THE DATA below:

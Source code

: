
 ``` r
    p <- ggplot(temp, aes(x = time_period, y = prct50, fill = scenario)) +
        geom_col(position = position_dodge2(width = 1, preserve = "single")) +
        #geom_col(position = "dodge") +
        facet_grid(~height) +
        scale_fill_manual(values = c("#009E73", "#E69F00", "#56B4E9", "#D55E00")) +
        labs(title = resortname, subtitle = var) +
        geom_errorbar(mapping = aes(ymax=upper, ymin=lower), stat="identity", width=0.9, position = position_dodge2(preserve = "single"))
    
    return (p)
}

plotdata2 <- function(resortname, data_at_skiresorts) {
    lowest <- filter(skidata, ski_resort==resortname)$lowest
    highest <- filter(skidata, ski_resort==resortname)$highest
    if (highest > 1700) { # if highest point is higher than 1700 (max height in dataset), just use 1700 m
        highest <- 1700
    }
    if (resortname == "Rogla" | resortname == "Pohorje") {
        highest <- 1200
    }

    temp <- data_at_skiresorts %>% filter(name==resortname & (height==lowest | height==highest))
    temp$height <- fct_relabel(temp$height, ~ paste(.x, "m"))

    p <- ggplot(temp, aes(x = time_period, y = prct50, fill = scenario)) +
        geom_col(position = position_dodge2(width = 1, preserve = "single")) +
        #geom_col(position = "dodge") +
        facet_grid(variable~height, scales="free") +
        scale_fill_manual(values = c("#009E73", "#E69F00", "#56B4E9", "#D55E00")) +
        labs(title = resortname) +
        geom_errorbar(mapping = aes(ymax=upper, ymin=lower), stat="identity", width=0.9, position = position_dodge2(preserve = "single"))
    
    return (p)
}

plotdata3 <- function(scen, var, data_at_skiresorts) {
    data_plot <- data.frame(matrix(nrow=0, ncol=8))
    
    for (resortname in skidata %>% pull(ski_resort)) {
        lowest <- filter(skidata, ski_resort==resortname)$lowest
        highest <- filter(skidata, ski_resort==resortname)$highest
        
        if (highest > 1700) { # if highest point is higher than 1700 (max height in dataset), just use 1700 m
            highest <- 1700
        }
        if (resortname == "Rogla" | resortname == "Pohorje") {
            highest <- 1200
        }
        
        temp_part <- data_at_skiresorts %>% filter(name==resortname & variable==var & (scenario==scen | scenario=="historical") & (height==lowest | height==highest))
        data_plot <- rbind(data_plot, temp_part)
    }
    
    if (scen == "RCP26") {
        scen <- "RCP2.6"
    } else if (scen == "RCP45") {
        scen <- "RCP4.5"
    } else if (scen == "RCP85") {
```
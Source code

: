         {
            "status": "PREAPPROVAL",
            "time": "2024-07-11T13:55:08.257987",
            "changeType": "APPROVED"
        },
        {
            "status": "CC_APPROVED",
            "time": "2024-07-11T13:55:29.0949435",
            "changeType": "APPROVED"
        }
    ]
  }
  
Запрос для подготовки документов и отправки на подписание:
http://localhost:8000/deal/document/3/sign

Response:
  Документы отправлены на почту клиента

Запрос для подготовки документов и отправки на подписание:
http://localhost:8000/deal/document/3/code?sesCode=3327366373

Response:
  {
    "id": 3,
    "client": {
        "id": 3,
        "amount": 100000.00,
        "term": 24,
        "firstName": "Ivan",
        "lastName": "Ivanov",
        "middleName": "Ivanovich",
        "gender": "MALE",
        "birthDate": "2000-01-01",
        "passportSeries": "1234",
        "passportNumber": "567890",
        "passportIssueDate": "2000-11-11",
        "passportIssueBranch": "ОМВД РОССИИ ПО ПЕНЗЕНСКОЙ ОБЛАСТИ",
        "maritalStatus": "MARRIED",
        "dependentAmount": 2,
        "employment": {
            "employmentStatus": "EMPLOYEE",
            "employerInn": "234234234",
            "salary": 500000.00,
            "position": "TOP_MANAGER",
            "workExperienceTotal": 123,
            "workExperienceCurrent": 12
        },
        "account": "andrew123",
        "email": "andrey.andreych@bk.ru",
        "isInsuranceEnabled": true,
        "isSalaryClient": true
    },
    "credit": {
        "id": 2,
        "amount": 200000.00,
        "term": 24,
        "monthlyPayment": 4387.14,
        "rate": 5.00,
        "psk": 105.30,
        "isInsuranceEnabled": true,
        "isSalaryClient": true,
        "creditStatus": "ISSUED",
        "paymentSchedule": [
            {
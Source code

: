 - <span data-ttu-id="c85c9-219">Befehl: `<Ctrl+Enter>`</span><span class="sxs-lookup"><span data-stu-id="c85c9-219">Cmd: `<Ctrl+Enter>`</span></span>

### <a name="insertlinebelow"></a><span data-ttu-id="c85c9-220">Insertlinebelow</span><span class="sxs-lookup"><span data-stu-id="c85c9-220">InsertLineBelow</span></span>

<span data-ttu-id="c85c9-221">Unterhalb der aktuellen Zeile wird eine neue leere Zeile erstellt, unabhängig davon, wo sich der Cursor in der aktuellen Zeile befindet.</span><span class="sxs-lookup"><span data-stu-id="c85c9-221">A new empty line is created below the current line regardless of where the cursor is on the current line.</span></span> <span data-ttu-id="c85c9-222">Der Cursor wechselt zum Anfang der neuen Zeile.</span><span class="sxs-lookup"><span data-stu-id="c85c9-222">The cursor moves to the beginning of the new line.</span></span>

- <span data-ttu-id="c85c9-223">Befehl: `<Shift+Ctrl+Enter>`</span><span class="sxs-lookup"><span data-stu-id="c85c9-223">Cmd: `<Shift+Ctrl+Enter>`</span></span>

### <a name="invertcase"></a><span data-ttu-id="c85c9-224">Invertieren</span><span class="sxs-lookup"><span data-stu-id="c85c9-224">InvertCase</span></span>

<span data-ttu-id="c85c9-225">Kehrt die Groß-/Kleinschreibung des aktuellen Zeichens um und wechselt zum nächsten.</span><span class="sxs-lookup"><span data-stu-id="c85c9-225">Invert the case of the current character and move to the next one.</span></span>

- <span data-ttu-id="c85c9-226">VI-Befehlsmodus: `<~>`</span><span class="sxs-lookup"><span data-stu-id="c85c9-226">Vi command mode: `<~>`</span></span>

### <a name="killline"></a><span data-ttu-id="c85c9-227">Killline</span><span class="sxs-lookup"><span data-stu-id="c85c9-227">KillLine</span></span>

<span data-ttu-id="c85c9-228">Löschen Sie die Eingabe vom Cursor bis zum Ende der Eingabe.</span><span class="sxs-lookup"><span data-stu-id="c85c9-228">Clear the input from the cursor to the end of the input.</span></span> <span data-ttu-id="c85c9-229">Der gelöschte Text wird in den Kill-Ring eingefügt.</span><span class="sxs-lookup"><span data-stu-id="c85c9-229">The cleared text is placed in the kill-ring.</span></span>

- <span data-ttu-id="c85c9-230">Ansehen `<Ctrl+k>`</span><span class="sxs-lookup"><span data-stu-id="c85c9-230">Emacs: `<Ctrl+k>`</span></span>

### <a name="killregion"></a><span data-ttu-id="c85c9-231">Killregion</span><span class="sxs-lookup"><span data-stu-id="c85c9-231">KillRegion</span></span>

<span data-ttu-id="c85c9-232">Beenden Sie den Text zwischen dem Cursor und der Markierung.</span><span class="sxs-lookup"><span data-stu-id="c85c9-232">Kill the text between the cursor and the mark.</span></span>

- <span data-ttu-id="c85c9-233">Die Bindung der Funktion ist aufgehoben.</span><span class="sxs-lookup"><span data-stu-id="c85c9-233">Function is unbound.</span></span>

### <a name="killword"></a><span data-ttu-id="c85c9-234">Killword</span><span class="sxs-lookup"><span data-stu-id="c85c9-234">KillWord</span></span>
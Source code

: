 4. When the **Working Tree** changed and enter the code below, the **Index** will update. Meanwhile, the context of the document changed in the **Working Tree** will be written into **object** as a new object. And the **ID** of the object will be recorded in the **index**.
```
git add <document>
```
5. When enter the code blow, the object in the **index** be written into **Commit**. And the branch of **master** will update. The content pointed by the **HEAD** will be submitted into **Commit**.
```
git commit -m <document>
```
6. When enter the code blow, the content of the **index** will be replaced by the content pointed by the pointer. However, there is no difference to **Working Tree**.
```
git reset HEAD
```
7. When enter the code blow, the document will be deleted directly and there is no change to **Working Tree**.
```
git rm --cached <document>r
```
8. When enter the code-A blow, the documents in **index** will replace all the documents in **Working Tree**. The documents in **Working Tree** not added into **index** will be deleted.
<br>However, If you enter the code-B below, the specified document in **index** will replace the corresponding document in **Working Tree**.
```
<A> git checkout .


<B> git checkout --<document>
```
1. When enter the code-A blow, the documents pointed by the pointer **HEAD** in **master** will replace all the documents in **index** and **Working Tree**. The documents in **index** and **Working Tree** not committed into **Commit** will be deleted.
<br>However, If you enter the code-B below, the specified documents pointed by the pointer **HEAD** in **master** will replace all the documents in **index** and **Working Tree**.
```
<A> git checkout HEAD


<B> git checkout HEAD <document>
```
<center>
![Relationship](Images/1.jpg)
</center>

End of THE DATA.

## WORK REQUEST
Among the entries above, the line containing "the next one.</span></span>", the line containing "Bindung der Funktion", and all lines between them are to be restated word for word; nothing else belongs in the reply.

## ANSWER TO THE PROBLEM
<span data-ttu-id="c85c9-225">Kehrt die Groß-/Kleinschreibung des aktuellen Zeichens um und wechselt zum nächsten.</span><span class="sxs-lookup"><span data-stu-id="c85c9-225">Invert the case of the current character and move to the next one.</span></span>

- <span data-ttu-id="c85c9-226">VI-Befehlsmodus: `<~>`</span><span class="sxs-lookup"><span data-stu-id="c85c9-226">Vi command mode: `<~>`</span></span>

### <a name="killline"></a><span data-ttu-id="c85c9-227">Killline</span><span class="sxs-lookup"><span data-stu-id="c85c9-227">KillLine</span></span>

<span data-ttu-id="c85c9-228">Löschen Sie die Eingabe vom Cursor bis zum Ende der Eingabe.</span><span class="sxs-lookup"><span data-stu-id="c85c9-228">Clear the input from the cursor to the end of the input.</span></span> <span data-ttu-id="c85c9-229">Der gelöschte Text wird in den Kill-Ring eingefügt.</span><span class="sxs-lookup"><span data-stu-id="c85c9-229">The cleared text is placed in the kill-ring.</span></span>

- <span data-ttu-id="c85c9-230">Ansehen `<Ctrl+k>`</span><span class="sxs-lookup"><span data-stu-id="c85c9-230">Emacs: `<Ctrl+k>`</span></span>

### <a name="killregion"></a><span data-ttu-id="c85c9-231">Killregion</span><span class="sxs-lookup"><span data-stu-id="c85c9-231">KillRegion</span></span>

<span data-ttu-id="c85c9-232">Beenden Sie den Text zwischen dem Cursor und der Markierung.</span><span class="sxs-lookup"><span data-stu-id="c85c9-232">Kill the text between the cursor and the mark.</span></span>

- <span data-ttu-id="c85c9-233">Die Bindung der Funktion ist aufgehoben.</span><span class="sxs-lookup"><span data-stu-id="c85c9-233">Function is unbound.</span></span>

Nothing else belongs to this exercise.